Bajo una fuerte nevada, y un frío intenso, arrancó la Feria de San Blas en la localidad de Valdemorillo. Tres carreras, la primera de ellas con los seis novillos a lidiar en el festejo vespertino. Novillada pareja, que completó el recorrido junto a los mansos, sin percances a destacar. Tras enchiquerar a las reses, fueron dos novillos los protagonistas y encargados de correr, de manera individual, por las calles del municipio.

Ambos morlacos, de variado pelaje y presencia, fueron lidiados posteriormente en la capea. El primero de ellos, herrado con el número 3 y pelaje negro, ofreció un variado juego.
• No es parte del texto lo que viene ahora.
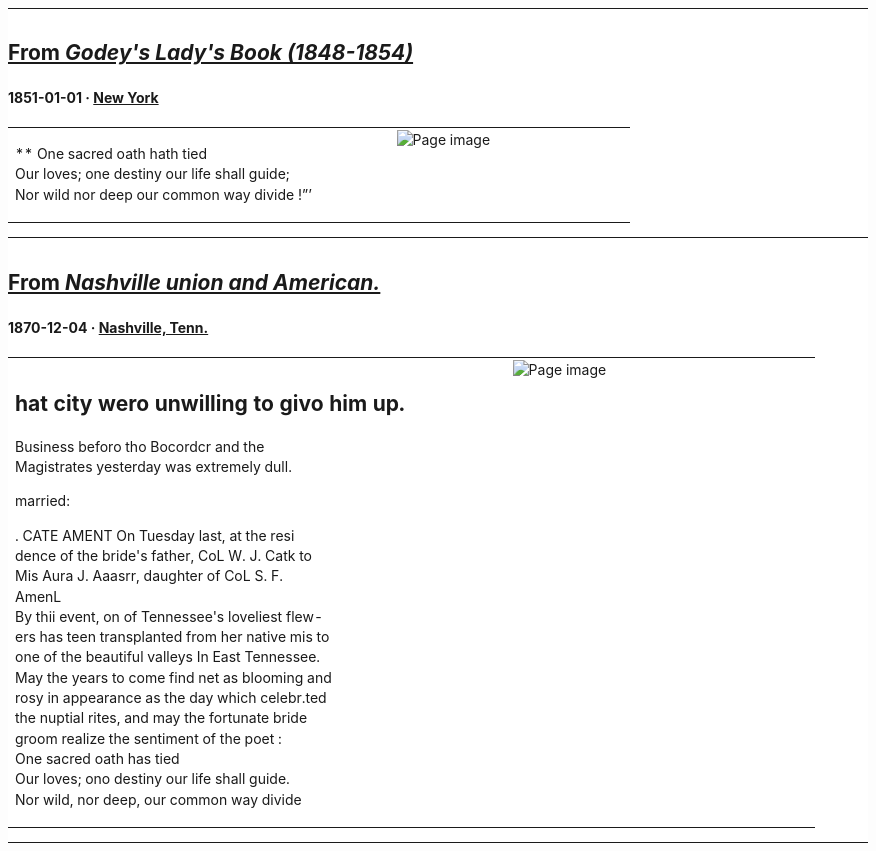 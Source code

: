 
---

## [From _Godey's Lady's Book (1848-1854)_](https://archive.org/details/sim_godeys-magazine_1851-01_42_1/page/n4/mode/1up?view=theater)

#### 1851-01-01 &middot; [New York](http://dbpedia.org/resource/New_York_City)

<table style="width: 100%;"><tr><td style="width: 50%">

  
  
** One sacred oath hath tied  
Our loves; one destiny our life shall guide;  
Nor wild nor deep our common way divide !”’
</td><td style="width: 50%; max-height: 75%; margin: auto; display: block;">
<img alt="Page image" src="https://iiif.archive.org/image/iiif/2/sim_godeys-magazine_1851-01_42_1%2Fsim_godeys-magazine_1851-01_42_1_jp2.zip%2Fsim_godeys-magazine_1851-01_42_1_jp2%2Fsim_godeys-magazine_1851-01_42_1_0004.jp2/pct:54.34952978056426,27.703398558187434,28.72257053291536,3.1153450051493308/600,/0/default.jpg"/>
</td>
</tr></table>

---

## [From _Nashville union and American._](https://www.loc.gov/resource/sn85033699/1870-12-04/ed-1/?sp=4)

#### 1870-12-04 &middot; [Nashville, Tenn.](http://dbpedia.org/resource/Nashville%2C_Tennessee)

<table style="width: 100%;"><tr><td style="width: 50%">

hat city wero unwilling to givo him up.  
---  
Business beforo tho Bocordcr and the  
Magistrates yesterday was extremely dull.  
  
married:  
  
. CATE AMENT On Tuesday last, at the resi­  
dence of the bride&#x27;s father, CoL W. J. Catk to  
Mis Aura J. Aaasrr, daughter of CoL S. F.  
AmenL  
By thii event, on of Tennessee&#x27;s loveliest flew-  
ers has teen transplanted from her native mis to  
one of the beautiful valleys In East Tennessee.  
May the years to come find net as blooming and  
rosy in appearance as the day which celebr.ted  
the nuptial rites, and may the fortunate bride  
groom realize the sentiment of the poet :  
One sacred oath has tied  
Our loves; ono destiny our life shall guide.  
Nor wild, nor deep, our common way divide
</td><td style="width: 50%; max-height: 75%; margin: auto; display: block;">
<img alt="Page image" src="https://tile.loc.gov/image-services/iiif/service:ndnp:tu:batch_tu_elvis_ver01:data:sn85033699:00200293423:1870120401:0540/pct:15.956043956043956,2.5446670276123444,19.36996336996337,93.76285868976719/!600,600/0/default.jpg"/>
</td>
</tr></table>

---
Tuvo clase en sus embestidas, así como buen fondo. Sin embargo, le faltó fijeza y resultó suelto, en líneas generales. Además, cabe destacar una fea cogida a un «capotero», pegado a tablas (sin herida por asta de toro). En segundo lugar, se lidió un astado de pelaje castaño, herrado con el número 5 (guarismo 5, al igual que el anterior) y que, a pesar de estar «más rematado», se comportó de manera deslucida y falto de trasmisión (se apagó pronto. Complicado). Por último, y tras estos, se dio suelta a una vaquilla (con genio), para el disfrute de los más jóvenes recortadores y aficionados.

  • Crónica y fotografías vía: #DavidBustos. 

Deja un comentario

Tu dirección de correo electrónico no será publicada. Los campos obligatorios están marcados con *

error: Content is protected !!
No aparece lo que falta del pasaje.